§ Exercise directions
Check every line below for the string "blocco", and copy the lines that contain it.

§ Recorded information
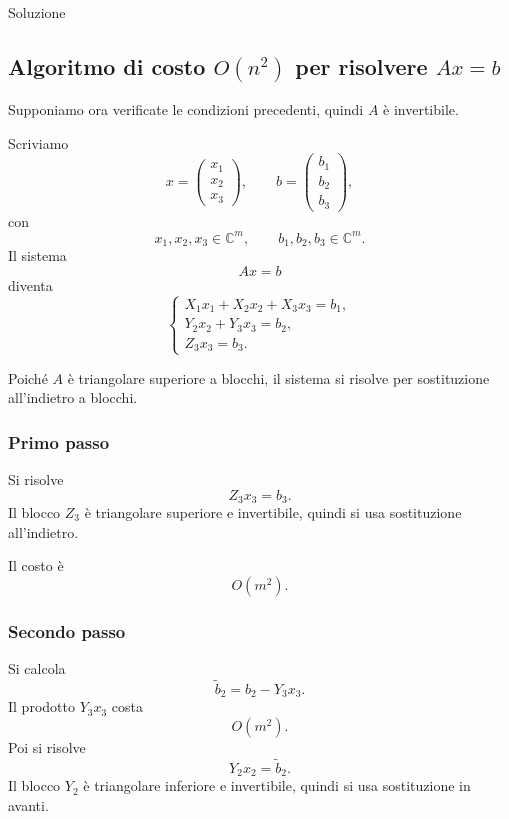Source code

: \documentclass[a4paper]{article}
\begin{document}
\begin{snippetsolution}{Soluzione}
    \subsection*{Algoritmo di costo \(O(n^2)\) per risolvere \(Ax=b\)}

    Supponiamo ora verificate le condizioni precedenti, quindi \(A\) è invertibile.

    Scriviamo
    \[
        x=
        \begin{pmatrix}
            x_1\\
            x_2\\
            x_3
        \end{pmatrix},
        \qquad
        b=
        \begin{pmatrix}
            b_1\\
            b_2\\
            b_3
        \end{pmatrix},
    \]
    con
    \[
        x_1,x_2,x_3\in \mathbb{C}^m,
        \qquad
        b_1,b_2,b_3\in \mathbb{C}^m.
    \]
    Il sistema
    \[
        Ax=b
    \]
    diventa
    \[
        \begin{cases}
            X_1x_1+X_2x_2+X_3x_3=b_1,\\
            Y_2x_2+Y_3x_3=b_2,\\
            Z_3x_3=b_3.
        \end{cases}
    \]

    Poiché \(A\) è triangolare superiore a blocchi, il sistema si risolve per sostituzione all'indietro a blocchi.

    \subsubsection*{Primo passo}

    Si risolve
    \[
        Z_3x_3=b_3.
    \]
    Il blocco \(Z_3\) è triangolare superiore e invertibile, quindi si usa sostituzione all'indietro.

    Il costo è
    \[
        O(m^2).
    \]

    \subsubsection*{Secondo passo}

    Si calcola
    \[
        \widetilde b_2=b_2-Y_3x_3.
    \]
    Il prodotto \(Y_3x_3\) costa
    \[
        O(m^2).
    \]
    Poi si risolve
    \[
        Y_2x_2=\widetilde b_2.
    \]
    Il blocco \(Y_2\) è triangolare inferiore e invertibile, quindi si usa sostituzione in avanti.


\end{snippetsolution}
\end{document}
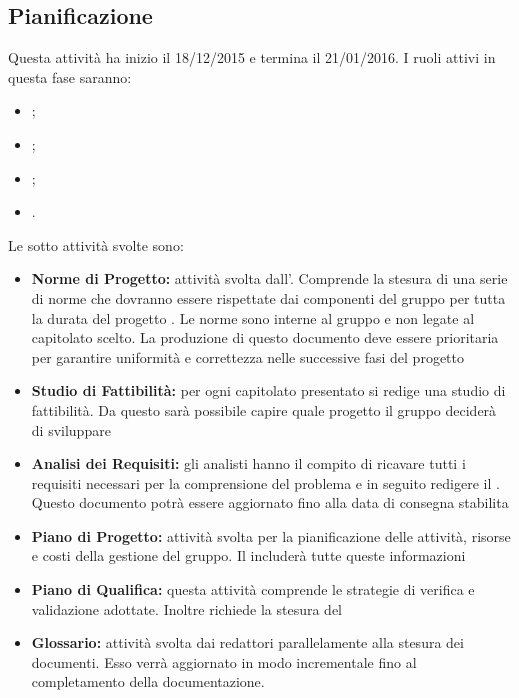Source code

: \documentclass[12pt,a4paper]{article}
\begin{document}
\subsection{Pianificazione} %
Questa attività ha inizio il 18/12/2015 e termina il 21/01/2016. I ruoli attivi in questa fase saranno:
\begin{itemize}
	\item \PM;
	\item \AM;
	\item \AN;
	\item \VR.
\end{itemize}
Le sotto attività svolte sono:
\begin{itemize}
	\item \textbf{Norme di Progetto:} attività svolta dall’\AM. Comprende la stesura di una serie di norme che dovranno essere rispettate dai componenti del gruppo per tutta la durata del progetto \prjL. Le norme sono interne al gruppo e non legate al capitolato scelto. La produzione di questo documento deve essere prioritaria per garantire uniformità e correttezza nelle successive fasi del progetto
	\item \textbf{Studio di Fattibilità:} per ogni capitolato presentato si redige una studio di fattibilità. Da questo sarà possibile capire quale progetto il gruppo deciderà di sviluppare
	\item \textbf{Analisi dei Requisiti:} gli analisti hanno il compito di ricavare tutti i requisiti necessari per la comprensione del problema e in seguito redigere il \AdR. Questo documento potrà essere aggiornato fino alla data di consegna stabilita
	\item \textbf{Piano di Progetto:} attività svolta per la pianificazione delle attività, risorse e costi della gestione del gruppo. Il \PdP{} includerà tutte queste informazioni
	\item \textbf{Piano di Qualifica:} questa attività comprende le strategie di verifica e validazione adottate. Inoltre richiede la stesura del \PdQ
	\item \textbf{Glossario:} attività svolta dai redattori parallelamente alla stesura dei documenti. Esso verrà aggiornato in modo incrementale fino al completamento della documentazione.
\end{itemize}
\end{document}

§ Answer space
    Il blocco \(Z_3\) è triangolare superiore e invertibile, quindi si usa sostituzione all'indietro.
    Il blocco \(Y_2\) è triangolare inferiore e invertibile, quindi si usa sostituzione in avanti.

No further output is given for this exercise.